> _Aim of the task_:
Go through the material and copy each line in which the word "https" shows up.

[Start of section]

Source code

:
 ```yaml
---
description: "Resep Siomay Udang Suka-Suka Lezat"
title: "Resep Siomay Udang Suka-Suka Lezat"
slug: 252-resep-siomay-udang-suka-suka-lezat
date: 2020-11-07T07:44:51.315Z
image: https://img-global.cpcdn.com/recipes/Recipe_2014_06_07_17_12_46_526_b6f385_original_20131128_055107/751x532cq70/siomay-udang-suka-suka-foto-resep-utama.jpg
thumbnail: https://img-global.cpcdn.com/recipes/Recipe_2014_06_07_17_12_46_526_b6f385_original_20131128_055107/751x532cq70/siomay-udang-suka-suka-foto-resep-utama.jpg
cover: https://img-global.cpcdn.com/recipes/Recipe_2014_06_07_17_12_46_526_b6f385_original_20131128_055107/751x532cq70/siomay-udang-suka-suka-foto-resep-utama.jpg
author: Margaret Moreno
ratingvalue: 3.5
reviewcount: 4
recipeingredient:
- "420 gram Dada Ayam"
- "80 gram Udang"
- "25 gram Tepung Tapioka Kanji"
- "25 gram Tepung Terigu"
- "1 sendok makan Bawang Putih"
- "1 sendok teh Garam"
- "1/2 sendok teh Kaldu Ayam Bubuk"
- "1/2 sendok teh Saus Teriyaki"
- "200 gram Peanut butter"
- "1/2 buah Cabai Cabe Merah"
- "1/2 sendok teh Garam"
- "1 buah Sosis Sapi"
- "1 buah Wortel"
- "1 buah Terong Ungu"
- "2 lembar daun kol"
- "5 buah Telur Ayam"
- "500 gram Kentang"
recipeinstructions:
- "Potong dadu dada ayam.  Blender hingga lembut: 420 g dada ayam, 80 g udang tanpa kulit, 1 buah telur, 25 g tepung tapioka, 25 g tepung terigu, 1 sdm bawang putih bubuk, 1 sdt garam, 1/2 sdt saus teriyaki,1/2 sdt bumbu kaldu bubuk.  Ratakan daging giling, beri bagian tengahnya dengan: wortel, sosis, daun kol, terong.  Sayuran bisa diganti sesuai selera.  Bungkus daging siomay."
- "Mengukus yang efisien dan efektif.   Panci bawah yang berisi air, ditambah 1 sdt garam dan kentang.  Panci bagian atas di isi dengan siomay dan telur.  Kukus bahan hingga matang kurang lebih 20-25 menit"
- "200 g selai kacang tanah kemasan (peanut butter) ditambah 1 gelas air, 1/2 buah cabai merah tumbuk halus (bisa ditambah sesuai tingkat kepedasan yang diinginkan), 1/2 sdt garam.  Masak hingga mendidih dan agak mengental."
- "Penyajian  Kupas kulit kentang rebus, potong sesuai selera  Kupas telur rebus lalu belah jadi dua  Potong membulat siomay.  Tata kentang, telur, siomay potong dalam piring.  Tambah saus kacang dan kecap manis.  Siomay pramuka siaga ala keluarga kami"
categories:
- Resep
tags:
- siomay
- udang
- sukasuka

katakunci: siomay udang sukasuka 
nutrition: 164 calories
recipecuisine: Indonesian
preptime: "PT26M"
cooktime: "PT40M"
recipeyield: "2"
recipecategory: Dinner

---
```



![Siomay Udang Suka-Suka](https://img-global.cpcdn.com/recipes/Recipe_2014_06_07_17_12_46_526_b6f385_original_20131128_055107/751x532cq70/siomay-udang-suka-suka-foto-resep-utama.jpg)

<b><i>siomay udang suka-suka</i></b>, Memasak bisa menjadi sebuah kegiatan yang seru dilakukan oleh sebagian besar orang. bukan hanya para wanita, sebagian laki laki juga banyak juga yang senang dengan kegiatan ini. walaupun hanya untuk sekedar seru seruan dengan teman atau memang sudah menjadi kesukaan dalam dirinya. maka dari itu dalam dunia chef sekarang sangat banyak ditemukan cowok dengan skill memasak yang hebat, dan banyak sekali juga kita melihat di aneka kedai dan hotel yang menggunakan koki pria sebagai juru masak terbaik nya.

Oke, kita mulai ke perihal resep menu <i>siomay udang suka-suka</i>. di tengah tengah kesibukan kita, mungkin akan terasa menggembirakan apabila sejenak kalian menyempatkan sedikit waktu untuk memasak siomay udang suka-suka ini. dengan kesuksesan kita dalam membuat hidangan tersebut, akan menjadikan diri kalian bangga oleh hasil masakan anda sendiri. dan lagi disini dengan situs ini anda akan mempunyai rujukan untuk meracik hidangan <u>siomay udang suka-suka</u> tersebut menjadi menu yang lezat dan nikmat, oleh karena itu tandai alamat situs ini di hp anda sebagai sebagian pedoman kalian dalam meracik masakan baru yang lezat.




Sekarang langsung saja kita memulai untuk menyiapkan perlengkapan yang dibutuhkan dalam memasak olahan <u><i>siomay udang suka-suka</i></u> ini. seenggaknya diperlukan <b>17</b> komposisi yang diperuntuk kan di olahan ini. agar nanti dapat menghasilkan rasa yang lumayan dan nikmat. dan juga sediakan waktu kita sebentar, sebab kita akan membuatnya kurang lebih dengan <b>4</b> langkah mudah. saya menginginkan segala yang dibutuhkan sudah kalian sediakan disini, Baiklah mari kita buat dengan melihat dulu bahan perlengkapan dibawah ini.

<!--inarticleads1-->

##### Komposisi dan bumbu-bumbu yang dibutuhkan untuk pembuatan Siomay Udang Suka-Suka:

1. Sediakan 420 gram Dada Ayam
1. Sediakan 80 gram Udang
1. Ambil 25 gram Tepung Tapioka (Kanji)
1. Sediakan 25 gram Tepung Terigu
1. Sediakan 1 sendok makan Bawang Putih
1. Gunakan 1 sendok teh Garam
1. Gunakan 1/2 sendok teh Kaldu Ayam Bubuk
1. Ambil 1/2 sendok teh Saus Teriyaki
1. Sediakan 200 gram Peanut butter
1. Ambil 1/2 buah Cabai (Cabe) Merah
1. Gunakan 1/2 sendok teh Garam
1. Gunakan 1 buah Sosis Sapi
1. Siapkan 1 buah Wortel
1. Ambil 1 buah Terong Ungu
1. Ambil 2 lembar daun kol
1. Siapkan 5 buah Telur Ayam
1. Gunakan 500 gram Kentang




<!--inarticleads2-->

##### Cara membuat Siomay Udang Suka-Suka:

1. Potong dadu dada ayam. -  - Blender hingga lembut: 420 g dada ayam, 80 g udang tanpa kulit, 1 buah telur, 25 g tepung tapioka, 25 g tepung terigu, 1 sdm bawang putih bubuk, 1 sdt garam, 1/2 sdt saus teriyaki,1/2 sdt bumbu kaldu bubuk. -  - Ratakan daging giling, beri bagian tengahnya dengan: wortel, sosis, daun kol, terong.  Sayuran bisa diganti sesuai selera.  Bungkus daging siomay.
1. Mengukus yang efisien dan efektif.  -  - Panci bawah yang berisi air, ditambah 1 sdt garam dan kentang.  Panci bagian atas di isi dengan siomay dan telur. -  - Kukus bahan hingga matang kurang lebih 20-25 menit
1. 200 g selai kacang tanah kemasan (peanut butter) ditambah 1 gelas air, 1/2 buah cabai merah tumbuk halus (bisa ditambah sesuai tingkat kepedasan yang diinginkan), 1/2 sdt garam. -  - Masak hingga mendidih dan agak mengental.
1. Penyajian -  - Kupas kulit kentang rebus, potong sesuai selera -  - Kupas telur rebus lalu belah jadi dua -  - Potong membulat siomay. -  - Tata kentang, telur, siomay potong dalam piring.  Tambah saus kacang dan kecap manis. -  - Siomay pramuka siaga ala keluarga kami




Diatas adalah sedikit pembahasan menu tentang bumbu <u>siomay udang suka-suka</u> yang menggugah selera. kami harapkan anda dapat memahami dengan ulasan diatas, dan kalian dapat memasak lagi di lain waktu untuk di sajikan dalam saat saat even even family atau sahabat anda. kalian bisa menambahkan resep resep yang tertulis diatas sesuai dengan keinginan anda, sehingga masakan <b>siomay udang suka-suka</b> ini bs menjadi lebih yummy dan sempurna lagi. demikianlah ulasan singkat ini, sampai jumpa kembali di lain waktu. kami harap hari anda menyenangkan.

[End of section]

> _Expected answer_:
image: https://img-global.cpcdn.com/recipes/Recipe_2014_06_07_17_12_46_526_b6f385_original_20131128_055107/751x532cq70/siomay-udang-suka-suka-foto-resep-utama.jpg
thumbnail: https://img-global.cpcdn.com/recipes/Recipe_2014_06_07_17_12_46_526_b6f385_original_20131128_055107/751x532cq70/siomay-udang-suka-suka-foto-resep-utama.jpg
cover: https://img-global.cpcdn.com/recipes/Recipe_2014_06_07_17_12_46_526_b6f385_original_20131128_055107/751x532cq70/siomay-udang-suka-suka-foto-resep-utama.jpg
![Siomay Udang Suka-Suka](https://img-global.cpcdn.com/recipes/Recipe_2014_06_07_17_12_46_526_b6f385_original_20131128_055107/751x532cq70/siomay-udang-suka-suka-foto-resep-utama.jpg)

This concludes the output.